Embora o Livro de Mórmon tenha sido compilado e resumido principalmente pelo profeta Mórmon, foi concluído por seu filho Morôni após sua morte. Como parte de suas adições, Morôni incluiu uma "página de título", que foi impressa na frente de todas as edições do Livro de Mórmon desde 1830.1

Joseph Smith explicou certa vez que a capa "é uma tradução literal, tirada da última folha, do lado esquerdo da coleção ou livro de placas no qual estava incluída a história que foi traduzida". Corrigindo aqueles que assumiram que ele mesmo o escreveu, Joseph declarou que a "página de título não é, em nenhum sentido, uma composição moderna, nem minha nem de qualquer outro homem que tenha vivido ou viva nesta geração".2

De acordo com a própria página de título, o Livro de Mórmon tem dois objetivos principais:

[1] mostrar aos remanescentes da casa de Israel as grandes coisas que o Senhor fez por seus antepassados; e para que possam conhecer os convênios do Senhor e saibam que não foram rejeitados para sempre — E [2] também para convencer os judeus e os gentios de que Jesus é o Cristo, o Deus Eterno, que se manifesta a todas as nações.

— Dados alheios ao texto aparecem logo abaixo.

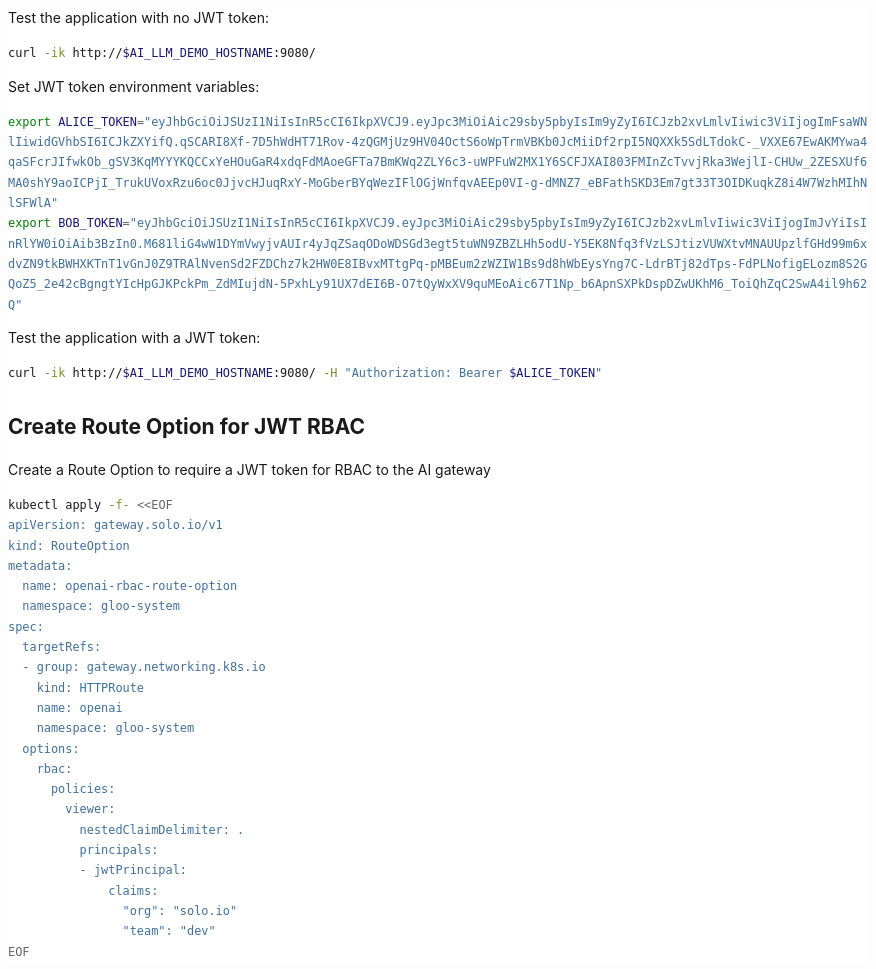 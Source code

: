 Test the application with no JWT token:

```bash
curl -ik http://$AI_LLM_DEMO_HOSTNAME:9080/
```

Set JWT token environment variables:

```bash
export ALICE_TOKEN="eyJhbGciOiJSUzI1NiIsInR5cCI6IkpXVCJ9.eyJpc3MiOiAic29sby5pbyIsIm9yZyI6ICJzb2xvLmlvIiwic3ViIjogImFsaWNlIiwidGVhbSI6ICJkZXYifQ.qSCARI8Xf-7D5hWdHT71Rov-4zQGMjUz9HV04OctS6oWpTrmVBKb0JcMiiDf2rpI5NQXXk5SdLTdokC-_VXXE67EwAKMYwa4qaSFcrJIfwkOb_gSV3KqMYYYKQCCxYeHOuGaR4xdqFdMAoeGFTa7BmKWq2ZLY6c3-uWPFuW2MX1Y6SCFJXAI803FMInZcTvvjRka3WejlI-CHUw_2ZESXUf6MA0shY9aoICPjI_TrukUVoxRzu6oc0JjvcHJuqRxY-MoGberBYqWezIFlOGjWnfqvAEEp0VI-g-dMNZ7_eBFathSKD3Em7gt33T3OIDKuqkZ8i4W7WzhMIhNlSFWlA"
export BOB_TOKEN="eyJhbGciOiJSUzI1NiIsInR5cCI6IkpXVCJ9.eyJpc3MiOiAic29sby5pbyIsIm9yZyI6ICJzb2xvLmlvIiwic3ViIjogImJvYiIsInRlYW0iOiAib3BzIn0.M681liG4wW1DYmVwyjvAUIr4yJqZSaqODoWDSGd3egt5tuWN9ZBZLHh5odU-Y5EK8Nfq3fVzLSJtizVUWXtvMNAUUpzlfGHd99m6xdvZN9tkBWHXKTnT1vGnJ0Z9TRAlNvenSd2FZDChz7k2HW0E8IBvxMTtgPq-pMBEum2zWZIW1Bs9d8hWbEysYng7C-LdrBTj82dTps-FdPLNofigELozm8S2GQoZ5_2e42cBgngtYIcHpGJKPckPm_ZdMIujdN-5PxhLy91UX7dEI6B-O7tQyWxXV9quMEoAic67T1Np_b6ApnSXPkDspDZwUKhM6_ToiQhZqC2SwA4il9h62Q"

```

Test the application with a JWT token:

```bash
curl -ik http://$AI_LLM_DEMO_HOSTNAME:9080/ -H "Authorization: Bearer $ALICE_TOKEN"
```

## Create Route Option for JWT RBAC

Create a Route Option to require a JWT token for RBAC to the AI gateway

```bash
kubectl apply -f- <<EOF
apiVersion: gateway.solo.io/v1
kind: RouteOption
metadata:
  name: openai-rbac-route-option
  namespace: gloo-system
spec:
  targetRefs:
  - group: gateway.networking.k8s.io
    kind: HTTPRoute
    name: openai
    namespace: gloo-system
  options:
    rbac:
      policies:
        viewer:
          nestedClaimDelimiter: .
          principals:
          - jwtPrincipal:
              claims:
                "org": "solo.io"
                "team": "dev"
EOF
```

Essa dupla intenção é clara e repetidamente demonstrada ao longo do texto de diferentes maneiras e por várias técnicas.3 Algumas das maneiras pelas quais os autores ilustraram essas duas mensagens centrais parecem refletir aspectos de sua antiga visão de mundo, ajudando a ilustrar como o Senhor "fala aos homens de acordo com sua língua, para que compreendam" (2 Néfi 31:3).4 Portanto, entender as visões de mundo compartilhadas pelos nefitas e seus vizinhos, pode nos ajudar a entender como o Livro de Mórmon cumpre os dois propósitos enunciados na página de título.

Quão grandes coisas o Senhor fez

O primeiro desses propósitos é "mostrar aos remanescentes da casa de Israel as grandes coisas que o Senhor fez por seus antepassados". Ao longo do Livro de Mórmon, muitos relatos de milagres, orientação profética e convênios divinos são dados para esse fim.

Brant Gardner observou que os profetas nefitas "dependiam de um conceito cíclico da história que olhava para o passado para entender o futuro".5 Tal foi o caso em muitas sociedades antigas, incluindo aquelas descritas no Velho Testamento. Como explica Geoffrey S. Spencer, o Velho Testamento poderia ser tão preciso sobre o futuro porque seus autores entenderam o que Deus estava fazendo por eles em seus dias e esperavam que o mesmo padrão se repetisse no futuro. Ou seja, "a história se torna profética porque o que Deus fez se torna a chave para o que Ele fará".6

Uma crença semelhante também era mantida na América antiga. Entre os maias, foi utilizado um calendário cíclico baseado na repetição de períodos de cinco, vinte e quatrocentos anos.7 Os ciclos dominaram o pensamento maia e deram origem a uma visão determinista em que a história se repetiu. Se um determinado dia ou período tivesse consequências terríveis uma vez, isso as teria novamente quando o dia voltasse ou quando o ciclo se repetisse".8 Um sistema semelhante parece estar em uso entre os nefitas9, e essa concepção da história recorrente entre os maias certamente se assemelha à visão de mundo israelita do tempo cíclico, que os nefitas podem ter herdado.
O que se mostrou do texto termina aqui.